John Muir founded the Sierra Club – ‘to explore, enjoy, and render accessible the mountain regions of the Pacific Coast’ – only two years later.
 

Much of the High Sierra was still unexplored by the whites, and the Club members devoted themselves to mapping the mountains and christening every geological feature they saw. When Francis Farquhar witnessed the new techniques brought by Robert Underhill from the Alps, he immediately commissioned him to write an extensive piece for the Sierra Club Bulletin. ‘On the Use and Management of the Rope in Rock Work’ (1931) for the first time exposed to Americans to the gear tactics used by alpine climbers for decades. Underhill was also invited to California to teach in person. The Sierra Club climbers quickly formed a rock-climbing section and practised their new belay skills. Still, the ropes could not be trusted to arrest anything but a second climber’s slip, and leader falls were still unthinkable.

 

In autumn 1933, three climbers – Jules Eichorn, Bestor Robinson, Dick Leonard – mustered the courage to attempt the Higher Cathedral Spire, one of the two impressive pinnacles standing opposite El Capitan. To protect it, they took a bunch of ten-inch-long nails which they intended to use instead of pitons, still unknown in the US. Despite their best efforts, after a few hours they had to retreat. Immediately after, they placed a mail order to receive some proper gear from Munich. They returned to the Higher Spire in spring 1934, this time with real pitons, and soon stood on top, using both free and aid climbing to reach the summit. The ethics taught to them by Underhill rejected any direct aid, but the sheer difficulty of climbing on the Higher Spire forced compromises.

 

By the end of the decade, only twenty-two more routes were established in the Valley, testament to how challenging early Yosemite climbing was. Meanwhile, parallel to climbing, a more serious drama was unfolding.
 

From 1916, the Park Service took it upon itself to ‘preserve, revive and maintain [the] interest of Indians in their own games and industries’ and a fetishised ideal of an ‘authentic Indian’ was to be sold to white tourists during the Indian Field Days. The Park Service would closely manage the Ahwahneechee way of life and use it for financial gain.
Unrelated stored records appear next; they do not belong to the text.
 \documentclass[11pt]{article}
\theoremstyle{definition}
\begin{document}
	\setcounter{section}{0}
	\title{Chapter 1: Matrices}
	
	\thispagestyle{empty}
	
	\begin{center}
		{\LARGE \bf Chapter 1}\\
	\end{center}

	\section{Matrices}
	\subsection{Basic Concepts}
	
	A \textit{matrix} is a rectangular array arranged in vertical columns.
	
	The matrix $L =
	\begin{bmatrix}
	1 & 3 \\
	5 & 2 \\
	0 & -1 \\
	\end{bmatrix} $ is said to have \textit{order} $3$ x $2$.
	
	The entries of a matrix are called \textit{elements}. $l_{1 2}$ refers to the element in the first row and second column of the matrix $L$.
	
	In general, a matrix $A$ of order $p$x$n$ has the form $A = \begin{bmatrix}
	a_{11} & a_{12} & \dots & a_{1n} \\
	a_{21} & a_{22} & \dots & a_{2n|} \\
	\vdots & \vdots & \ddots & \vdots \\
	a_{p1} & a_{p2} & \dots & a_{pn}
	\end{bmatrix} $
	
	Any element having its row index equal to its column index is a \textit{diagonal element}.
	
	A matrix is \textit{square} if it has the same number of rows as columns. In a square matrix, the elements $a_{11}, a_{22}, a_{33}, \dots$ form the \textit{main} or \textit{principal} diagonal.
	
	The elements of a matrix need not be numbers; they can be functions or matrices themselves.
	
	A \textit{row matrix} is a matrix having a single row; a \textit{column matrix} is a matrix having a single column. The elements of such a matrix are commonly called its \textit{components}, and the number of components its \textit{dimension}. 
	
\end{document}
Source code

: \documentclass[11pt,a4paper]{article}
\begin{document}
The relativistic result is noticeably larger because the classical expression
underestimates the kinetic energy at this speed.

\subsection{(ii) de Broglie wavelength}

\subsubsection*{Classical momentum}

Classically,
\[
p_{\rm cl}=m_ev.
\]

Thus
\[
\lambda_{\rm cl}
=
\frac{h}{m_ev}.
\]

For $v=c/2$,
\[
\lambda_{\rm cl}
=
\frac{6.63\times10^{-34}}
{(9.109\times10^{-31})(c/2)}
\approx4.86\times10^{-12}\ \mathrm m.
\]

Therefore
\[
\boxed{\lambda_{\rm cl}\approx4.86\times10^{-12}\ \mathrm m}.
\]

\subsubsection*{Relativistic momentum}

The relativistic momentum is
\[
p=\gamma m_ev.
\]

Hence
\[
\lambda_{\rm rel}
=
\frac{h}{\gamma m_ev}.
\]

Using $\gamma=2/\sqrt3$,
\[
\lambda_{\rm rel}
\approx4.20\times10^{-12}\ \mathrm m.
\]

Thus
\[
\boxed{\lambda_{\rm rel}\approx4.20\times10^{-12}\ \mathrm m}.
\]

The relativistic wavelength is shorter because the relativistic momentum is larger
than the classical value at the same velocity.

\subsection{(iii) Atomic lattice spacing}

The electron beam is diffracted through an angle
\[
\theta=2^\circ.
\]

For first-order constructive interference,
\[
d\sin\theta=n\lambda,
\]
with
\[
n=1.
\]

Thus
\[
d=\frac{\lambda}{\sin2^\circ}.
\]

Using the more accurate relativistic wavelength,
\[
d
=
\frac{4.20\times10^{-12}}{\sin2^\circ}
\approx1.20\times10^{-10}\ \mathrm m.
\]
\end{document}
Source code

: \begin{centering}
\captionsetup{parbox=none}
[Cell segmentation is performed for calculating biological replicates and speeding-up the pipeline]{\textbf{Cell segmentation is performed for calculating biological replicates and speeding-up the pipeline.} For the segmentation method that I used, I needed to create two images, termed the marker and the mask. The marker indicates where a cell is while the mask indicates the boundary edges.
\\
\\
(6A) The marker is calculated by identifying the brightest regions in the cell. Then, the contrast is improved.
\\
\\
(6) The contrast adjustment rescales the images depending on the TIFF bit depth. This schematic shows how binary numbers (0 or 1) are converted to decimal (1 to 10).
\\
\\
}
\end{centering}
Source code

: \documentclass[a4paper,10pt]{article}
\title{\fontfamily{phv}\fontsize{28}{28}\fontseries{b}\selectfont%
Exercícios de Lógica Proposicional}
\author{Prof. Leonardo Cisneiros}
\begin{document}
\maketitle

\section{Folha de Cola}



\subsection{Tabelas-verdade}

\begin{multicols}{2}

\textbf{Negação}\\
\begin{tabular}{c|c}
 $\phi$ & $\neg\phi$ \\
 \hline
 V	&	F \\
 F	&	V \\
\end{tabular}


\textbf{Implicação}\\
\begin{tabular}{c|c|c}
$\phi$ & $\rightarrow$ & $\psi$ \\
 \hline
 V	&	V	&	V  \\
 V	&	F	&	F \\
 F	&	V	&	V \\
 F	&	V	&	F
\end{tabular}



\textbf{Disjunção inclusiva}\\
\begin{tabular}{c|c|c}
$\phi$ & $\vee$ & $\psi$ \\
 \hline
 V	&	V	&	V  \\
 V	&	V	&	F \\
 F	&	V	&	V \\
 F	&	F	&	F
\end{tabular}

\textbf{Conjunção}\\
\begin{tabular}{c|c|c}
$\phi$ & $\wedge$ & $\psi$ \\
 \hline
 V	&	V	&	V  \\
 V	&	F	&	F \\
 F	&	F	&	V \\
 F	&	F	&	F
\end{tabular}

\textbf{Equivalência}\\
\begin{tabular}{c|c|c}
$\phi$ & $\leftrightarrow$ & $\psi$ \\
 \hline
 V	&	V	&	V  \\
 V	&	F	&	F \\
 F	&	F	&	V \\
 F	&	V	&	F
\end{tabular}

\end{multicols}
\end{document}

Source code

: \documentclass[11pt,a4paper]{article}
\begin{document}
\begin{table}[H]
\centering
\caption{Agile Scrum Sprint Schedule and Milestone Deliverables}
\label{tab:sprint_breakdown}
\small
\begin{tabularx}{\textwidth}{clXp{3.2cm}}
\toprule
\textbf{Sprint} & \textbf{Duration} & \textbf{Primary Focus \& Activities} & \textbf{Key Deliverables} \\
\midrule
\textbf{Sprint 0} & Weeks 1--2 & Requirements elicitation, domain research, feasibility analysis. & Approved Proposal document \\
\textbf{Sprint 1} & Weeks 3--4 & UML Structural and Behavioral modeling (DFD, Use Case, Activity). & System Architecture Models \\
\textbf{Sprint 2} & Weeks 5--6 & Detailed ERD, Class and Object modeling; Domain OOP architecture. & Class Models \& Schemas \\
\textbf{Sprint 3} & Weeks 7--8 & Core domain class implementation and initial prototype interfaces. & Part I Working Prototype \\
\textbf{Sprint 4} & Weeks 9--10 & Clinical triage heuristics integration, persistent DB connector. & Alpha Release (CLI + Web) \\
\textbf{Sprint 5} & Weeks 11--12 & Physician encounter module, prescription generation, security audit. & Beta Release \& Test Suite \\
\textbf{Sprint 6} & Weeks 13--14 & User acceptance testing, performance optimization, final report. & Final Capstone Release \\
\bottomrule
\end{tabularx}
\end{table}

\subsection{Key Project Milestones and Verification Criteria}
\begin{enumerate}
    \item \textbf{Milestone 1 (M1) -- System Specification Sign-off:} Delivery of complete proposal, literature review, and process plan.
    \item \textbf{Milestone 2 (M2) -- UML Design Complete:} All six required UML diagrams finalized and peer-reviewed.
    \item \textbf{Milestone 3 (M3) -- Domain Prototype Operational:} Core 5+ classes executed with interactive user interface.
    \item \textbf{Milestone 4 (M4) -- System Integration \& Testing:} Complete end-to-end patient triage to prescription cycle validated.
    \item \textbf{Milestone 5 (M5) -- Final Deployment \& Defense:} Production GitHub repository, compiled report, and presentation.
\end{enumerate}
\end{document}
In addition, the Field Days were an occasion for the officials to ‘civilise’ the tribe, include them in the capitalist economy and educate them to eventually become American citizens.
 

The rare times when officials seemed genuinely concerned about the decline of the native culture, can perhaps be explained by the fact that it was seen as yet another commodity craved by the white settlers. The programme from the 1923 Yosemite Field Days announced that ‘the interest centred on the problems of the fast disappearing Indian race, should rank Yosemite’s efforts to preserve their customs as one of national importance’. Around the same time, marketing strategies were employed to attract consumers to the event, turning it into a major fair and generating significant revenues for the Park Service. Tens of thousands of tourists per year poured into Yosemite to experience their fantasy of wilderness and the ‘authentic Indian’.

 

The Ahwahneechee village, destroyed in the 1851 raid and rebuilt with traditional u-mu-cha dwellings, provided a backdrop for the Field Days. In front of its pointy wooden domes, native women weaved baskets sold to the increasing numbers of visitors. However, the village had long been considered ‘an eyesore’ and ‘a nuisance’ by the Park Service, which even considered ordering hide teepees that could better fit with tourists’ expectations. A new development plan proposed in the late twenties provided an excuse to raze the village to the ground – without consulting its inhabitants. In addition, the authorities made sure to ‘impress upon them in a proper way, that their residence [in the valley was] a privilege, and not a vested right; [and] that this privilege [was] dependent upon proper deportment’. 


A new settlement was constructed to reflect the white people’s image of what they deemed the right balance between native authenticity and civilisation. Twelve cabins, all under forty metres square, housed up to eight family members each. This was all that in 1934 remained of the Ahwahneechee people.